谷津干潟で一番有名なのがセイタカシギ。長い脚で干潟を歩く様はちょっとしたダンスだ。よく観察すると頭が縦に長い個体もいる。鳥にも個体差が在るのは当然だ。ここは2本の水路で海と繋がっていて干満があるから干潟なのだ。1.5〜2時間のタイムラグがあるそう。経済原則最優先の沿岸埋立のなかで、ここがなんとか残ったのは不幸中の幸いだろう。干潟の陸地側には中層の「マンション」が密集していて、センターからのスカイライン遠景は悲しい。
谷津干潟の自然観察センターに行った。京成の谷津駅から歩いて辿り着く干潟の北端からはぐるっと干潟縁を半周したところに立派な施設がある。干潟に面した横長の大きなガラス窓からは干潟やその手前の葦原の鳥たちを観察することができる。鳥にも時間割があるようでたくさんの鳥でにぎわっていたかと思うと俄かに飛び立って静かになってしまう時もある。
10月に呑川緑道を池上まで歩いた。途中暗渠が開放されて垂直壁水路になって少し行った中原街道の少し手前あたり。カラスがうずくまったハトの傍らにいるのに気づいてカメラを向けるとカラスは飛び去った後の写真。激しく争ったような跡はないが水辺が不自然に濡れている。少し間を置いて戻ったらカラスも戻っていてまた逃げた。今度はハトは水辺から離れて立っていた。カラスがハトを襲ったということなのだろうか。鳥にもそれぞれのドラマがある。自然は過酷だから傷ついた生き物が自力で生き延びるのは難しいかもしれない。
東京で目にするセキレイはほとんどがハクセキレイだが初めてお腹が黄色のセキレイが撮れた。キセキレイのはずだ。「めぐろのいきもの」によると鳴き声はハクセキレイと違うとのこと。英語では何故かyellowでなくgrey wagtail。マナバシラと呼ばれていた頃にお腹は何色だったのだろうか。

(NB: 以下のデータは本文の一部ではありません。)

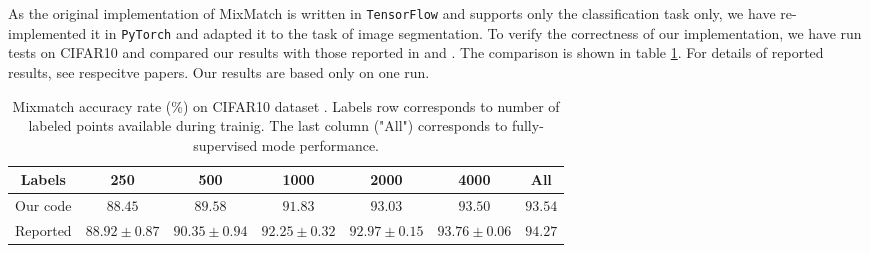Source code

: As the original implementation of MixMatch is written in \texttt{TensorFlow} and supports only the classification task only, we have re-implemented it in \texttt{PyTorch}
and adapted it to the task of image segmentation. To verify the correctness of our implementation, we have run tests on CIFAR10 and compared our results with those reported in \cite{mixmatch-2019} and \cite{wide-resnet-2017}. The 
comparison is shown in table \ref{tab:mixmatch-cifar10}. For details of reported results, see respecitve papers. Our results are based only on one run. 
\begin{table}[htb]
    \begin{tabular}{|c|c|c|c|c|c|c|}
    \hline
    Labels  & 250 & 500 & 1000 & 2000 & 4000 & All \\
    \hline
    Our code & $88.45$ & $89.58$& $91.83$ & $93.03$ & $93.50$ & $93.54$\\
    \hline
    Reported & $88.92\pm0.87$ & $90.35\pm0.94$ & $92.25\pm0.32$ & $92.97\pm0.15$ & $93.76\pm 0.06$ & $94.27$\\
    \hline
    \end{tabular}
    \caption[Mixmatch accuracy on CIFAR10]{Mixmatch accuracy rate (\%) on CIFAR10 dataset \cite{cifar10-2009}. Labels row corresponds to number of labeled points available during trainig. 
    The last column ("All") corresponds to fully-supervised mode performance.}
    \label{tab:mixmatch-cifar10}
\end{table}
     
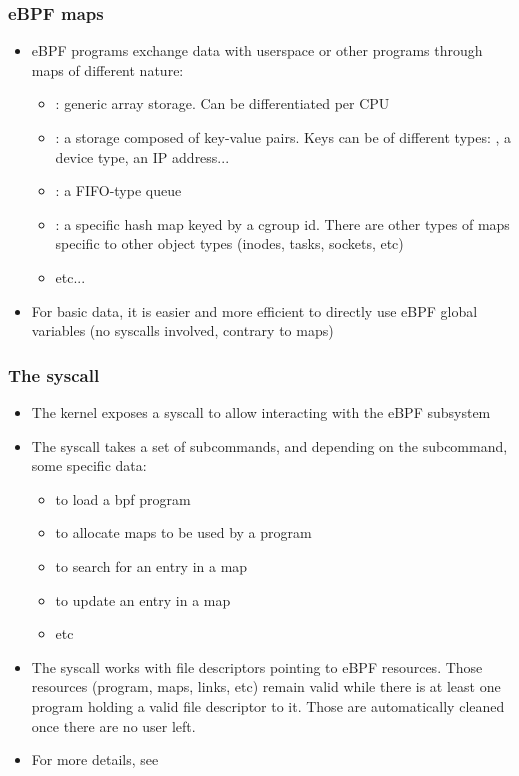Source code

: \begin{frame}[fragile]
  \frametitle{eBPF maps}
  \begin{itemize}
    \item eBPF programs exchange data with userspace or other programs through
    maps of different nature:
    \begin{itemize}
      \item {}: generic array storage. Can be
      differentiated per CPU
      \item {}: a storage composed of key-value pairs.
      Keys can be of different types: , a device type, an IP address...
      \item {}: a FIFO-type queue
      \item {}: a specific hash map keyed by a
      cgroup id. There are other types of maps specific to other object types
      (inodes, tasks, sockets, etc)
      \item etc...
    \end{itemize}
    \item For basic data, it is easier and more efficient to directly use eBPF
    global variables (no syscalls involved, contrary to maps)
  \end{itemize}
\end{frame}

\begin{frame}[fragile]
  \frametitle{The  syscall}
  \begin{itemize}
    \item The kernel exposes a  syscall to allow interacting with the
    eBPF subsystem
    \item The syscall takes a set of subcommands, and depending on the
    subcommand, some specific data:
    \begin{itemize}
      \item {} to load a bpf program
      \item {} to allocate maps to be used by a program
      \item {} to search for an entry in a map
      \item {} to update an entry in a map
      \item etc
    \end{itemize}
    \item The syscall works with file descriptors pointing to eBPF resources.
    Those resources (program, maps, links, etc) remain valid while there is at least
    one program holding a valid file descriptor to it. Those are automatically cleaned
    once there are no user left.
    \item For more details, see  
  \end{itemize}
\end{frame}


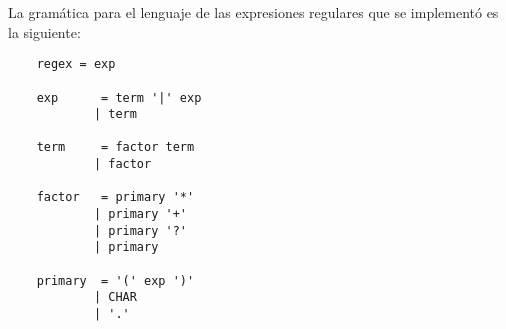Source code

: La gramática para el lenguaje de las expresiones regulares que se implementó es la siguiente:

\begin{verbatim}
    regex = exp 

    exp      = term '|' exp    
            | term

    term     = factor term       
            | factor

    factor   = primary '*'      
            | primary '+'       
            | primary '?'       
            | primary

    primary  = '(' exp ')'
            | CHAR              
            | '.'
\end{verbatim}






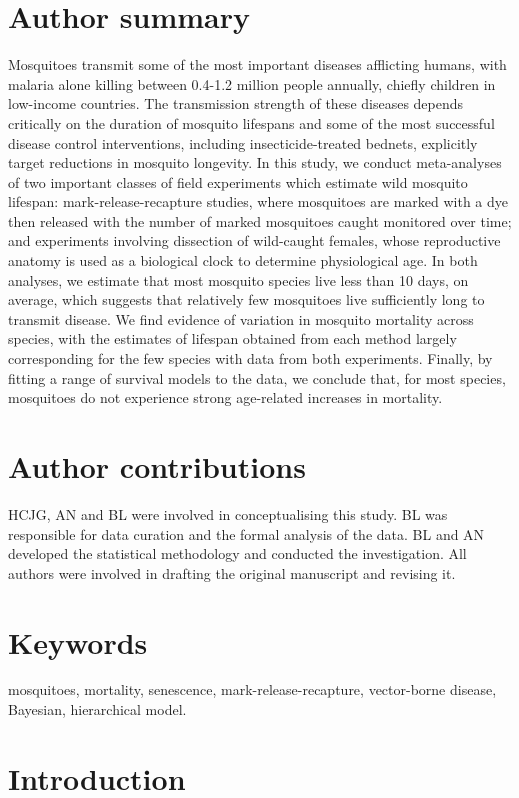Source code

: \documentclass[]{article}
\begin{document}
\section{Author summary}
Mosquitoes transmit some of the most important diseases afflicting humans, with malaria alone killing between 0.4-1.2 million people annually, chiefly children in low-income countries. The transmission strength of these diseases depends critically on the duration of mosquito lifespans and some of the most successful disease control interventions, including insecticide-treated bednets, explicitly target reductions in mosquito longevity. In this study, we conduct meta-analyses of two important classes of field experiments which estimate wild mosquito lifespan: mark-release-recapture studies, where mosquitoes are marked with a dye then released with the number of marked mosquitoes caught monitored over time; and experiments involving dissection of wild-caught females, whose reproductive anatomy is used as a biological clock to determine physiological age. In both analyses, we estimate that most mosquito species live less than 10 days, on average, which suggests that relatively few mosquitoes live sufficiently long to transmit disease. We find evidence of variation in mosquito mortality across species, with the estimates of lifespan obtained from each method largely corresponding for the few species with data from both experiments. Finally, by fitting a range of survival models to the data, we conclude that, for most species, mosquitoes do not experience strong age-related increases in mortality.

\section{Author contributions}
HCJG, AN and BL were involved in conceptualising this study. BL was responsible for data curation and the formal analysis of the data. BL and AN developed the statistical methodology and conducted the investigation. All authors were involved in drafting the original manuscript and revising it.

\section{Keywords}\label{keywords}

mosquitoes, mortality, senescence, mark-release-recapture, vector-borne disease, Bayesian, hierarchical model.

\section{Introduction}\label{introduction}
\end{document}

事務所の界隈の神田川はもう川の体を成さない巨大な用水路だ。風情は無いかわりに垂直の岸壁から鳥の平面図のようなものを撮ることができるのは思わぬ余禄だろう。ここには冬はたくさんのカモがいて彼らの周りを2,3羽のセキレイがひらひらひょこひょこと飛び回っていることが多い。動きの速いセキレイを真上から撮る機会はそうはないのだがこの日はカモのおかげかうまく写真におさまった。殺風景な用水路の柵に身を寄せて眼下を一心に見つめる高齢者の姿は他人の眼にはあたたかくは写らないかもしれないが僕のハートはあたたかいよ。